As a typical comment in an OFSTED report puts it: "There are efficient and effective systems in place for the prudent management of the school's financial resources. The quality of planning in all areas is good and, as a result, the school provides good value for money."
While value for money is a difficult concept to apply to schools, efficiency - in the sense of providing services at the least possible cost and avoiding waste - is more straightforward.
The chief inspector's report estimates that at least one secondary school in six could improve its efficiency by delegating more routine tasks to non-teaching staff and making better use of IT facilities, library resources, in-service training and teachers' non-contact time.
While schools that make good use of financial resources have clear development priorities and target spending on areas of need, those which are judged less efficient tend to lack clear priorities. They often fail to quantify needs and to cost alternatives. They take uninformed financial decisions, which result in waste, including under-used textbooks and over-used photocopiers.
To improve their financial efficiency, they need to link financial and development planning. "A lot of schools now have good three to five-year development plans and know where they want to go - and yet they budget on an annual basis," says Roger Opie, head of educational services at the Industrial Society, which offers training and consultancy services to schools.
"They wait until the year ends and see what they are going to do in the next year, which makes nonsense of a three to five-year vision."
He argues that even though schools have to work within the current year's budget, they should still draw up outline budgets for the next two or three years. If the roof then collapses or teachers get a huge pay rise, they will obviously have to revise their plans.
Schools also need to audit their own financial performance to identify ways of improving efficiency; comparisons with other schools can help in this process.
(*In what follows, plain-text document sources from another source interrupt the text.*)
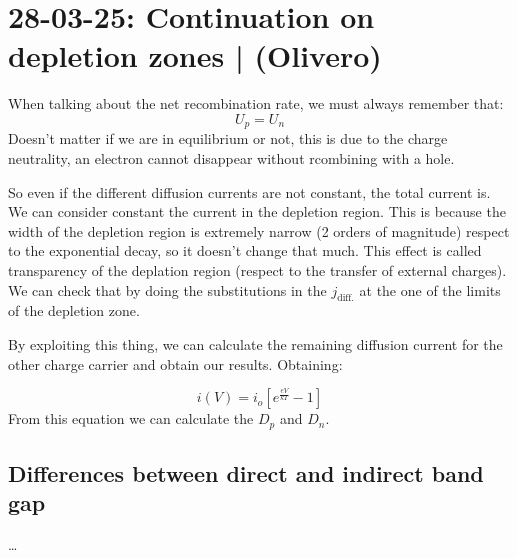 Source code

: \section{28-03-25: Continuation on depletion zones | (Olivero)}

When talking about the net recombination rate, we must always remember that:
\begin{equation}
    U_p = U_n
\end{equation}
Doesn't matter if we are in equilibrium or not, this is due to the charge neutrality, an electron cannot disappear without rcombining with a hole.

So even if the different diffusion currents are not constant, the total current is. We can consider constant the current in the depletion region. This is because the width of the depletion region is extremely narrow (2 orders of magnitude) respect to the exponential decay, so it doesn't change that much. This effect is called transparency of the deplation region (respect to the transfer of external charges). We can check that by doing the substitutions in the $j_{\text{diff.}}$ at the one of the limits of the depletion zone.

By exploiting this thing, we can calculate the remaining diffusion current for the other charge carrier and obtain our results. Obtaining:

\begin{equation}
    i(V) = i_o \left[e^{\frac{eV}{kT}} - 1\right]
\end{equation}
From this equation we can calculate the $D_p$ and $D_n$.

\subsection{Differences between direct and indirect band gap}
\dots
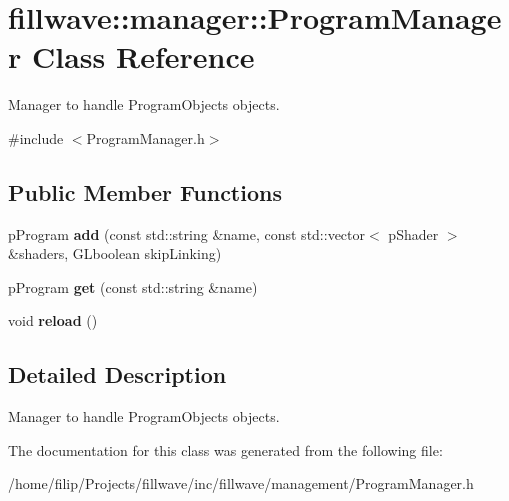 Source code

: \hypertarget{classfillwave_1_1manager_1_1ProgramManager}{}\section{fillwave\+:\+:manager\+:\+:Program\+Manager Class Reference}
\label{classfillwave_1_1manager_1_1ProgramManager}


Manager to handle Program\+Objects objects.  




{\ttfamily \#include $<$Program\+Manager.\+h$>$}

\subsection*{Public Member Functions}
\begin{DoxyCompactItemize}
\item 
\hypertarget{classfillwave_1_1manager_1_1ProgramManager_ad56ffd53ea11a26cb930c82ab95c368c}{}p\+Program {\bfseries add} (const std\+::string \&name, const std\+::vector$<$ p\+Shader $>$ \&shaders, G\+Lboolean skip\+Linking)\label{classfillwave_1_1manager_1_1ProgramManager_ad56ffd53ea11a26cb930c82ab95c368c}

\item 
\hypertarget{classfillwave_1_1manager_1_1ProgramManager_ad4aed421eccd22b7c0f723c4aaa3c1ee}{}p\+Program {\bfseries get} (const std\+::string \&name)\label{classfillwave_1_1manager_1_1ProgramManager_ad4aed421eccd22b7c0f723c4aaa3c1ee}

\item 
\hypertarget{classfillwave_1_1manager_1_1ProgramManager_a35936cd26e4fa6b2c7a65367996949be}{}void {\bfseries reload} ()\label{classfillwave_1_1manager_1_1ProgramManager_a35936cd26e4fa6b2c7a65367996949be}

\end{DoxyCompactItemize}


\subsection{Detailed Description}
Manager to handle Program\+Objects objects. 

The documentation for this class was generated from the following file\+:\begin{DoxyCompactItemize}
\item 
/home/filip/\+Projects/fillwave/inc/fillwave/management/Program\+Manager.\+h\end{DoxyCompactItemize}
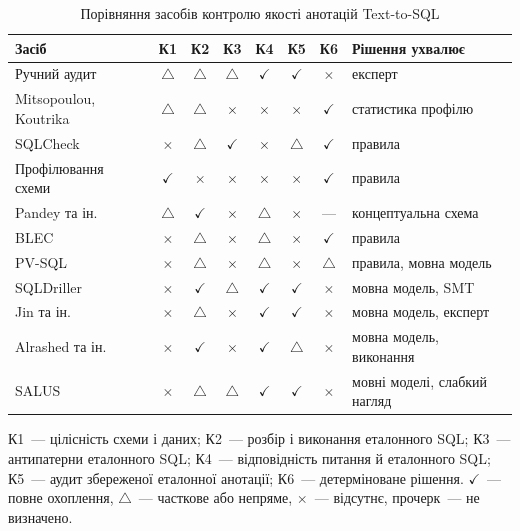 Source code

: \documentclass[a4paper,14pt,oneside]{extreport}
\begin{document}
\begin{table}[htbp]
  \caption{Порівняння засобів контролю якості анотацій Text-to-SQL}
  \label{tab:audit-means}
  \small
  \renewcommand{\arraystretch}{1.15}
  \setlength{\tabcolsep}{4pt}
  \begin{tabularx}{\textwidth}{@{}>{\raggedright\arraybackslash}X cccccc >{\raggedright\arraybackslash}p{3.2cm}@{}}
    \toprule
    Засіб & К1 & К2 & К3 & К4 & К5 & К6 & Рішення ухвалює \\
    \midrule
    Ручний аудит~\cite{pourreza2023evaluating,wretblad2024noise} &
    $\triangle$ & $\triangle$ & $\triangle$ & $\checkmark$ & $\checkmark$ & $\times$ & експерт \\
    Mitsopoulou, Koutrika~\cite{mitsopoulou2025analysis} &
    $\triangle$ & $\triangle$ & $\times$ & $\times$ & $\times$ & $\checkmark$ & статистика профілю \\
    \midrule
    SQLCheck~\cite{dintyala2020sqlcheck} &
    $\times$ & $\triangle$ & $\checkmark$ & $\times$ & $\triangle$ & $\checkmark$ & правила \\
    Профілювання схеми~\cite{abedjan2015profiling,memari2015sql,schemacrawler} &
    $\checkmark$ & $\times$ & $\times$ & $\times$ & $\times$ & $\checkmark$ & правила \\
    Pandey та ін.~\cite{pandey2024validation} &
    $\triangle$ & $\checkmark$ & $\times$ & $\triangle$ & $\times$ & --- & концептуальна схема \\
    BLEC~\cite{shu2021blec} &
    $\times$ & $\triangle$ & $\times$ & $\triangle$ & $\times$ & $\checkmark$ & правила \\
    PV-SQL~\cite{tian2026pvsql} &
    $\times$ & $\triangle$ & $\times$ & $\triangle$ & $\times$ & $\triangle$ & правила, мовна модель \\
    \midrule
    SQLDriller~\cite{yang2025sqldriller} &
    $\times$ & $\checkmark$ & $\triangle$ & $\checkmark$ & $\checkmark$ & $\times$ & мовна модель, SMT \\
    Jin та ін.~\cite{jin2026annotation} &
    $\times$ & $\triangle$ & $\times$ & $\checkmark$ & $\checkmark$ & $\times$ & мовна модель, експерт \\
    Alrashed та ін.~\cite{alrashed2026verification} &
    $\times$ & $\checkmark$ & $\times$ & $\checkmark$ & $\triangle$ & $\times$ & мовна модель, виконання \\
    SALUS~\cite{zhou2026salus} &
    $\times$ & $\triangle$ & $\triangle$ & $\checkmark$ & $\checkmark$ & $\times$ & мовні моделі, слабкий нагляд \\
    \bottomrule
  \end{tabularx}

  \vspace{4pt}
  {\footnotesize\raggedright
  К1~--- цілісність схеми і даних; К2~--- розбір і виконання еталонного SQL; К3~--- антипатерни еталонного SQL; К4~--- відповідність питання й еталонного SQL; К5~--- аудит збереженої еталонної анотації; К6~--- детерміноване рішення. $\checkmark$~--- повне охоплення, $\triangle$~--- часткове або непряме, $\times$~--- відсутнє, прочерк~--- не визначено.\par}
\end{table}
\end{document}
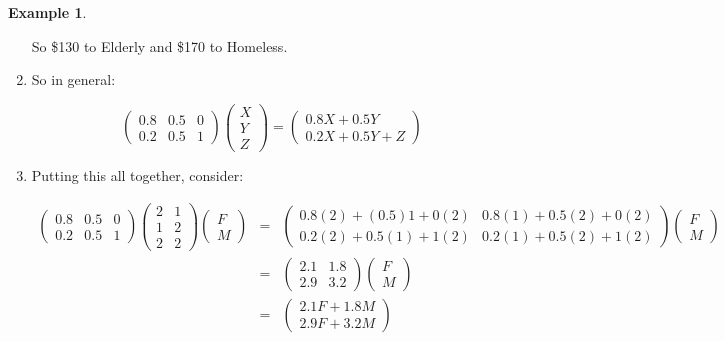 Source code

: \documentclass[10pt]{article}
\theoremstyle{definition}
\newtheorem{example}[equation]{Example}
\newcommand{\Z}[1]{\mathbb{Z}^{#1}}
\begin{document}
\begin{example}
\begin{enumerate}
So \$130 to Elderly and \$170 to Homeless.

\item So in general:

$$\begin{pmatrix} 0.8 & 0.5 & 0 \\ 0.2 & 0.5 & 1 \end{pmatrix}\begin{pmatrix}  X\\Y\\Z \end{pmatrix}= \begin{pmatrix} 0.8X+0.5Y \\ 0.2X+0.5Y+Z\end{pmatrix}$$

\item Putting this all together, consider:

\begin{eqnarray*}
\begin{pmatrix} 0.8 & 0.5 & 0 \\ 0.2 & 0.5 & 1 \end{pmatrix} \begin{pmatrix} 2 & 1 \\ 1 & 2 \\ 2 & 2\end{pmatrix} \begin{pmatrix} F\\M \end{pmatrix}&=&\begin{pmatrix} 0.8(2)+(0.5)1+0(2) & 0.8(1)+0.5(2)+0(2) \\ 0.2(2)+0.5(1)+1(2) & 0.2(1)+0.5(2)+1(2) \end{pmatrix}\begin{pmatrix} F\\M \end{pmatrix}\\
&=&\begin{pmatrix} 2.1 & 1.8 \\ 2.9 & 3.2\end{pmatrix}\begin{pmatrix} F\\M \end{pmatrix}\\
&=&\begin{pmatrix} 2.1F + 1.8M \\ 2.9F + 3.2M\end{pmatrix}
\end{eqnarray*}

\end{enumerate}
\end{example}
\end{document}
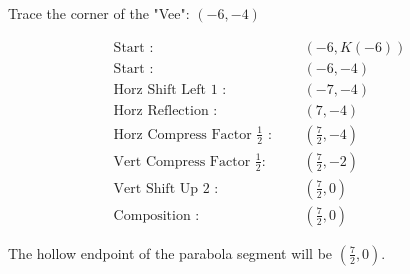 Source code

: \documentclass{ximera}
\begin{document}
\begin{question} 



Trace the corner of the "Vee": $(-6, -4)$





\begin{align*}
\text{Start :} & \text{  } & (-6, K(-6))  \\
\text{Start :} & \text{  } & (-6, -4) \\
\text{Horz Shift Left $1$ :} & \text{  } & \left( -7, -4 \right)   \\
\text{Horz Reflection :} & \text{  } & \left( 7, -4 \right)   \\
\text{Horz Compress Factor $\tfrac{1}{2}$ :}  & \text{  } & \left( \frac{7}{2}, -4 \right)   \\
\text{Vert Compress Factor $\tfrac{1}{2}$:} & \text{  } & \left( \frac{7}{2}, -2 \right)   \\
\text{Vert Shift Up $2$ :} & \text{  } & \left( \frac{7}{2}, 0 \right)   \\
\text{Composition :} & \text{  } & \left( \frac{7}{2}, 0 \right)   
\end{align*}


The hollow endpoint of the parabola segment will be $\left( \frac{7}{2}, 0 \right)$.

\end{question}
\end{document}

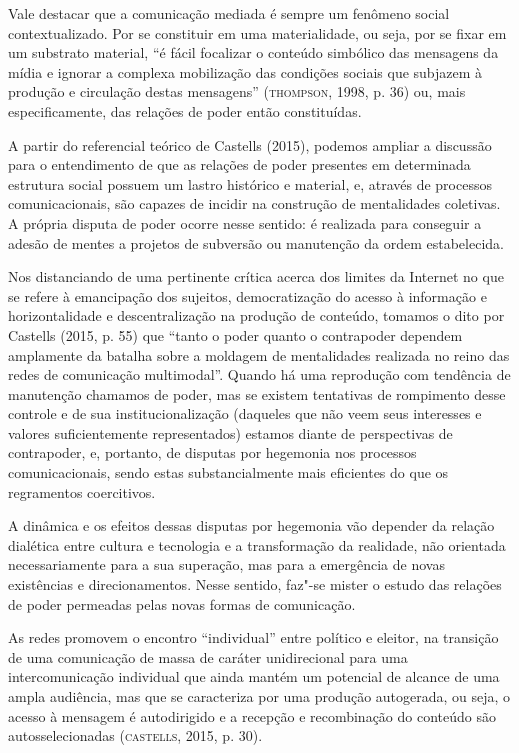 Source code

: Vale destacar que a comunicação mediada é sempre um fenômeno social
contextualizado. Por se constituir em uma materialidade, ou seja, por se
fixar em um substrato material, ``é fácil focalizar o conteúdo simbólico
das mensagens da mídia e ignorar a complexa mobilização das condições
sociais que subjazem à produção e circulação destas mensagens''
(\textsc{thompson}, 1998, p. 36) ou, mais especificamente, das relações de poder
então constituídas.

A partir do referencial teórico de Castells (2015), podemos ampliar a
discussão para o entendimento de que as relações de poder presentes em
determinada estrutura social possuem um lastro histórico e material, e,
através de processos comunicacionais, são capazes de incidir na
construção de mentalidades coletivas. A própria disputa de poder ocorre
nesse sentido: é realizada para conseguir a adesão de mentes a projetos
de subversão ou manutenção da ordem estabelecida.

Nos distanciando de uma pertinente crítica acerca dos limites da
Internet no que se refere à emancipação dos sujeitos, democratização do
acesso à informação e horizontalidade e descentralização na produção de
conteúdo, tomamos o dito por Castells (2015, p. 55) que ``tanto o poder
quanto o contrapoder dependem amplamente da batalha sobre a moldagem de
mentalidades realizada no reino das redes de comunicação multimodal''.
Quando há uma reprodução com tendência de manutenção chamamos de poder,
mas se existem tentativas de rompimento desse controle e de sua
institucionalização (daqueles que não veem seus interesses e valores
suficientemente representados) estamos diante de perspectivas de
contrapoder, e, portanto, de disputas por hegemonia nos processos
comunicacionais, sendo estas substancialmente mais eficientes do que os
regramentos coercitivos.

A dinâmica e os efeitos dessas disputas por hegemonia vão depender da
relação dialética entre cultura e tecnologia e a transformação da
realidade, não orientada necessariamente para a sua superação, mas para
a emergência de novas existências e direcionamentos. Nesse sentido,
faz"-se mister o estudo das relações de poder permeadas pelas novas
formas de comunicação.

As redes promovem o encontro ``individual'' entre político e eleitor, na
transição de uma comunicação de massa de caráter unidirecional para uma
intercomunicação individual que ainda mantém um potencial de alcance de
uma ampla audiência, mas que se caracteriza por uma produção autogerada,
ou seja, o acesso à mensagem é autodirigido e a recepção e recombinação
do conteúdo são autosselecionadas (\textsc{castells}, 2015, p. 30).

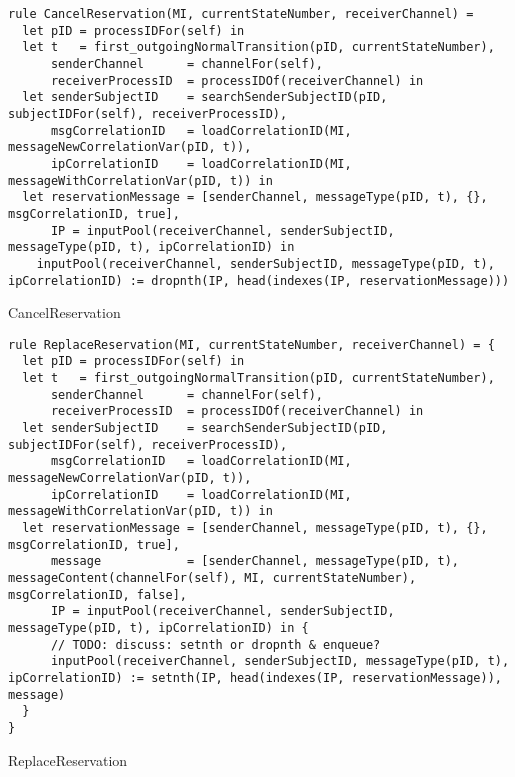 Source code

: \begin{listing}[H]
\begin{verbatim}
rule CancelReservation(MI, currentStateNumber, receiverChannel) =
  let pID = processIDFor(self) in
  let t   = first_outgoingNormalTransition(pID, currentStateNumber),
      senderChannel      = channelFor(self),
      receiverProcessID  = processIDOf(receiverChannel) in
  let senderSubjectID    = searchSenderSubjectID(pID, subjectIDFor(self), receiverProcessID),
      msgCorrelationID   = loadCorrelationID(MI, messageNewCorrelationVar(pID, t)),
      ipCorrelationID    = loadCorrelationID(MI, messageWithCorrelationVar(pID, t)) in
  let reservationMessage = [senderChannel, messageType(pID, t), {}, msgCorrelationID, true],
      IP = inputPool(receiverChannel, senderSubjectID, messageType(pID, t), ipCorrelationID) in
    inputPool(receiverChannel, senderSubjectID, messageType(pID, t), ipCorrelationID) := dropnth(IP, head(indexes(IP, reservationMessage)))
\end{verbatim}
\caption{CancelReservation}
\label{lst:asm:CancelReservation}
\end{listing}




\begin{listing}[H]
\begin{verbatim}
rule ReplaceReservation(MI, currentStateNumber, receiverChannel) = {
  let pID = processIDFor(self) in
  let t   = first_outgoingNormalTransition(pID, currentStateNumber),
      senderChannel      = channelFor(self),
      receiverProcessID  = processIDOf(receiverChannel) in
  let senderSubjectID    = searchSenderSubjectID(pID, subjectIDFor(self), receiverProcessID),
      msgCorrelationID   = loadCorrelationID(MI, messageNewCorrelationVar(pID, t)),
      ipCorrelationID    = loadCorrelationID(MI, messageWithCorrelationVar(pID, t)) in
  let reservationMessage = [senderChannel, messageType(pID, t), {}, msgCorrelationID, true],
      message            = [senderChannel, messageType(pID, t), messageContent(channelFor(self), MI, currentStateNumber), msgCorrelationID, false],
      IP = inputPool(receiverChannel, senderSubjectID, messageType(pID, t), ipCorrelationID) in {
      // TODO: discuss: setnth or dropnth & enqueue?
      inputPool(receiverChannel, senderSubjectID, messageType(pID, t), ipCorrelationID) := setnth(IP, head(indexes(IP, reservationMessage)), message)
  }
}
\end{verbatim}
\caption{ReplaceReservation}
\label{lst:asm:ReplaceReservation}
\end{listing}





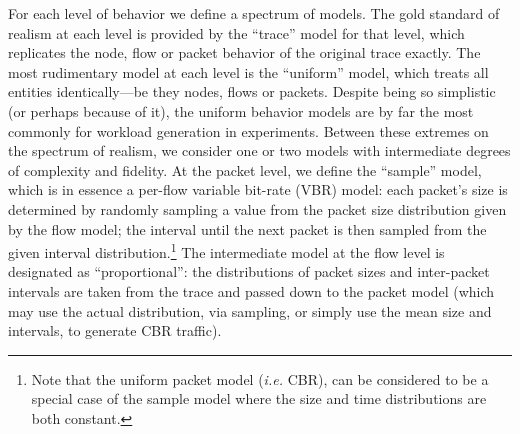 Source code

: \documentclass[conference]{IEEEtran}
\newcommand{\caps}[1]{{\small{#1}}}
\begin{document}


For each level of behavior we define a spectrum of models. The gold standard of realism at each level is provided by the ``trace'' model for that level, which replicates the node, flow or packet behavior of the original trace exactly. The most rudimentary model at each level is the ``uniform'' model, which treats all entities identically---be they nodes, flows or packets. Despite being so simplistic (or perhaps because of it), the uniform behavior models are by far the most commonly for workload generation in experiments. Between these extremes on the spectrum of realism, we consider one or two models with intermediate degrees of complexity and fidelity. At the packet level, we define the ``sample'' model, which is in essence a per-flow variable bit-rate (\caps{VBR}) model: each packet's size is determined by randomly sampling a value from the packet size distribution given by the flow model; the interval until the next packet is then sampled from the given interval distribution.\footnote{Note that the uniform packet model (\textit{i.e.} {\scriptsize{CBR}}), can be considered to be a special case of the sample model where the size and time distributions are both constant.} The intermediate model at the flow level is designated as ``proportional'': the distributions of packet sizes and inter-packet intervals are taken from the trace and passed down to the packet model (which may use the actual distribution, via sampling, or simply use the mean size and intervals, to generate \caps{CBR} traffic).
\end{document}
One source of comparative information is the Audit Commission, which has just published Adding Up the Sums 4, the fourth in a series of surveys of schools' spending.
This shows that the proportion of delegated budgets spent on teachers' salaries ranges from just under 60 per cent to more than 90 in secondary schools, and from 60 per cent to more than 80 in primaries.
By themselves these variations say little about how well the 72 schools in the sample manage their finances. But many local authorities publish comparative figures for similar schools and encourage heads and governors to discuss the reasons for any differences between schools.
Some may spend more of their budgets on teachers' pay than others of similar size because they employ more staff who are older or more experienced; or because they have chosen to have smaller classes or to give teachers more non-contact time. But heads and governors of schools in this position might do well to consider why their staffing costs are so much higher.
Any consideration of spending on salaries needs to take account of administrative and ancillary help, as well as teaching costs, and the Audit Commission's figures show wide variations in the number of hours worked by administrative staff in schools of similar size.